Read the lines below. Copy out any that hold the string "template".

Rendered images with source text:
────────────────────────────────────────

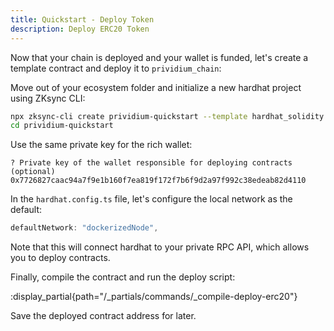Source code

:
 ```yaml
---
title: Quickstart - Deploy Token
description: Deploy ERC20 Token
---
```


Now that your chain is deployed and your wallet is funded, let's create a template contract and deploy it to `prividium_chain`:

Move out of your ecosystem folder and initialize a new hardhat project using ZKsync CLI:

```bash
npx zksync-cli create prividium-quickstart --template hardhat_solidity --project contracts
cd prividium-quickstart
```

Use the same private key for the rich wallet:

```shell
? Private key of the wallet responsible for deploying contracts (optional)
0x7726827caac94a7f9e1b160f7ea819f172f7b6f9d2a97f992c38edeab82d4110
```

In the `hardhat.config.ts` file, let's configure the local network as the default:

```ts
defaultNetwork: "dockerizedNode",
```

Note that this will connect hardhat to your private RPC API,
which allows you to deploy contracts.

Finally, compile the contract and run the deploy script:

:display_partial{path="/_partials/commands/_compile-deploy-erc20"}

Save the deployed contract address for later.
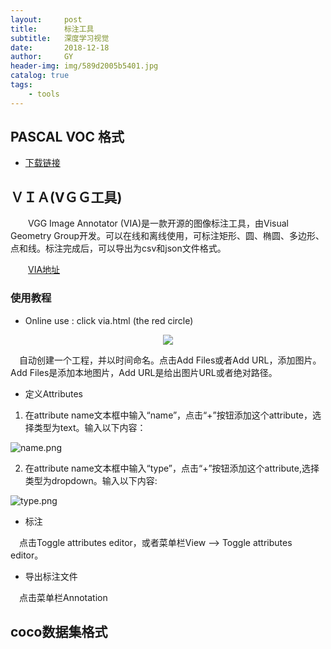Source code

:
 ```yaml
---
layout:     post
title:      标注工具
subtitle:   深度学习视觉
date:       2018-12-18
author:     GY
header-img: img/589d2005b5401.jpg
catalog: true
tags:
    - tools
---
```

## PASCAL VOC 格式

* [下载链接](https://tzutalin.github.io/labelImg/)





## ＶＩＡ(VＧＧ工具)

&emsp;&emsp;VGG Image Annotator (VIA)是一款开源的图像标注工具，由Visual Geometry Group开发。可以在线和离线使用，可标注矩形、圆、椭圆、多边形、点和线。标注完成后，可以导出为csv和json文件格式。

&emsp;&emsp;[VIA地址](http://www.robots.ox.ac.uk/~vgg/software/via/)

### 使用教程

* Online use : click via.html (the red circle)

<center>
<img src="https://i.loli.net/2018/11/26/5bfba37d910b6.png"/>
</center>

&ensp;&ensp;自动创建一个工程，并以时间命名。点击Add Files或者Add URL，添加图片。Add Files是添加本地图片，Add URL是给出图片URL或者绝对路径。

* 定义Attributes

1. 在attribute name文本框中输入“name”，点击“+”按钮添加这个attribute，选择类型为text。输入以下内容：

![name.png](https://i.loli.net/2018/11/26/5bfba918ece3b.png)

2. 在attribute name文本框中输入“type”，点击“+”按钮添加这个attribute,选择类型为dropdown。输入以下内容:

![type.png](https://i.loli.net/2018/11/26/5bfba918eea10.png)

* 标注

&ensp;&ensp;点击Toggle attributes editor，或者菜单栏View --> Toggle attributes editor。

* 导出标注文件

&ensp;&ensp;点击菜单栏Annotation

## coco数据集格式
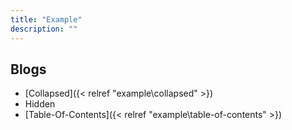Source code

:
 ```yaml
---
title: "Example"
description: ""
---
```


## Blogs
- [Collapsed]({< relref "example\collapsed" >})
- Hidden
- [Table-Of-Contents]({< relref "example\table-of-contents" >})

────────────────────────────────────────

:: REPLY TO THE EXERCISE ::
Now that your chain is deployed and your wallet is funded, let's create a template contract and deploy it to `prividium_chain`:
npx zksync-cli create prividium-quickstart --template hardhat_solidity --project contracts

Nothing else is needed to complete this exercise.